| WHAT TO PRODUCE |
As the answer, give every line of the records that includes the word "Changelog".

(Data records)
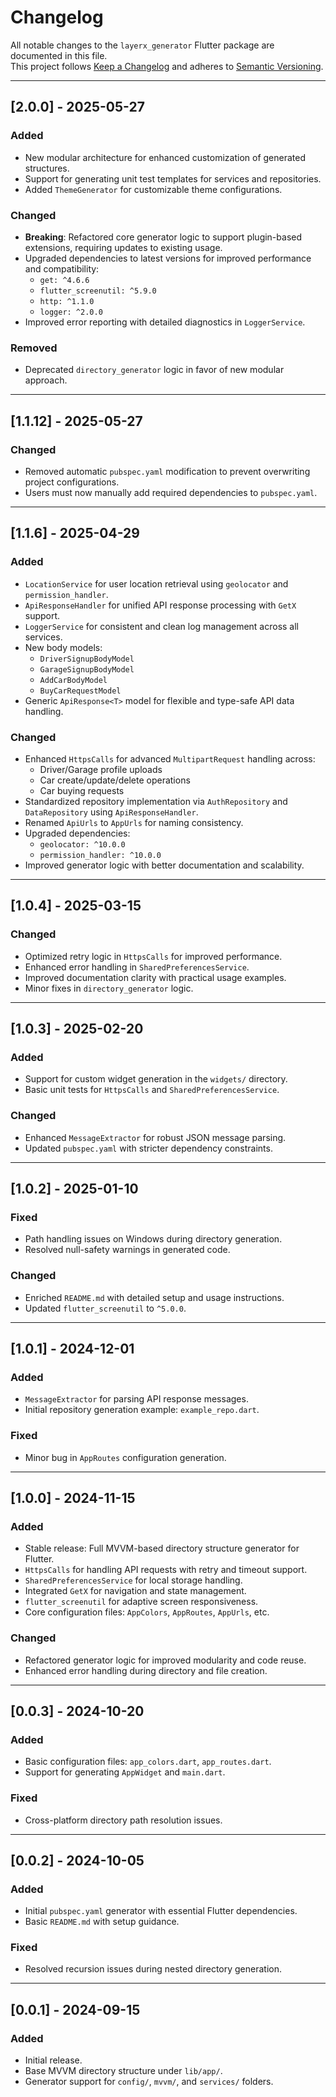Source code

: # Changelog

All notable changes to the `layerx_generator` Flutter package are documented in this file.  
This project follows [Keep a Changelog](https://keepachangelog.com/en/1.0.0/) and adheres to [Semantic Versioning](https://semver.org/spec/v2.0.0.html).

---

## [2.0.0] - 2025-05-27

### Added
- New modular architecture for enhanced customization of generated structures.
- Support for generating unit test templates for services and repositories.
- Added `ThemeGenerator` for customizable theme configurations.

### Changed
- **Breaking**: Refactored core generator logic to support plugin-based extensions, requiring updates to existing usage.
- Upgraded dependencies to latest versions for improved performance and compatibility:
  - `get: ^4.6.6`
  - `flutter_screenutil: ^5.9.0`
  - `http: ^1.1.0`
  - `logger: ^2.0.0`
- Improved error reporting with detailed diagnostics in `LoggerService`.

### Removed
- Deprecated `directory_generator` logic in favor of new modular approach.

---

## [1.1.12] - 2025-05-27

### Changed
- Removed automatic `pubspec.yaml` modification to prevent overwriting project configurations.
- Users must now manually add required dependencies to `pubspec.yaml`.

---

## [1.1.6] - 2025-04-29

### Added
- `LocationService` for user location retrieval using `geolocator` and `permission_handler`.
- `ApiResponseHandler` for unified API response processing with `GetX` support.
- `LoggerService` for consistent and clean log management across all services.
- New body models:
  - `DriverSignupBodyModel`
  - `GarageSignupBodyModel`
  - `AddCarBodyModel`
  - `BuyCarRequestModel`
- Generic `ApiResponse<T>` model for flexible and type-safe API data handling.

### Changed
- Enhanced `HttpsCalls` for advanced `MultipartRequest` handling across:
  - Driver/Garage profile uploads
  - Car create/update/delete operations
  - Car buying requests
- Standardized repository implementation via `AuthRepository` and `DataRepository` using `ApiResponseHandler`.
- Renamed `ApiUrls` to `AppUrls` for naming consistency.
- Upgraded dependencies:
  - `geolocator: ^10.0.0`
  - `permission_handler: ^10.0.0`
- Improved generator logic with better documentation and scalability.

---

## [1.0.4] - 2025-03-15

### Changed
- Optimized retry logic in `HttpsCalls` for improved performance.
- Enhanced error handling in `SharedPreferencesService`.
- Improved documentation clarity with practical usage examples.
- Minor fixes in `directory_generator` logic.

---

## [1.0.3] - 2025-02-20

### Added
- Support for custom widget generation in the `widgets/` directory.
- Basic unit tests for `HttpsCalls` and `SharedPreferencesService`.

### Changed
- Enhanced `MessageExtractor` for robust JSON message parsing.
- Updated `pubspec.yaml` with stricter dependency constraints.

---

## [1.0.2] - 2025-01-10

### Fixed
- Path handling issues on Windows during directory generation.
- Resolved null-safety warnings in generated code.

### Changed
- Enriched `README.md` with detailed setup and usage instructions.
- Updated `flutter_screenutil` to `^5.0.0`.

---

## [1.0.1] - 2024-12-01

### Added
- `MessageExtractor` for parsing API response messages.
- Initial repository generation example: `example_repo.dart`.

### Fixed
- Minor bug in `AppRoutes` configuration generation.

---

## [1.0.0] - 2024-11-15

### Added
- Stable release: Full MVVM-based directory structure generator for Flutter.
- `HttpsCalls` for handling API requests with retry and timeout support.
- `SharedPreferencesService` for local storage handling.
- Integrated `GetX` for navigation and state management.
- `flutter_screenutil` for adaptive screen responsiveness.
- Core configuration files: `AppColors`, `AppRoutes`, `AppUrls`, etc.

### Changed
- Refactored generator logic for improved modularity and code reuse.
- Enhanced error handling during directory and file creation.

---

## [0.0.3] - 2024-10-20

### Added
- Basic configuration files: `app_colors.dart`, `app_routes.dart`.
- Support for generating `AppWidget` and `main.dart`.

### Fixed
- Cross-platform directory path resolution issues.

---

## [0.0.2] - 2024-10-05

### Added
- Initial `pubspec.yaml` generator with essential Flutter dependencies.
- Basic `README.md` with setup guidance.

### Fixed
- Resolved recursion issues during nested directory generation.

---

## [0.0.1] - 2024-09-15

### Added
- Initial release.
- Base MVVM directory structure under `lib/app/`.
- Generator support for `config/`, `mvvm/`, and `services/` folders.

| EXPECTED ANSWER |
: # Changelog
This project follows [Keep a Changelog](https://keepachangelog.com/en/1.0.0/) and adheres to [Semantic Versioning](https://semver.org/spec/v2.0.0.html).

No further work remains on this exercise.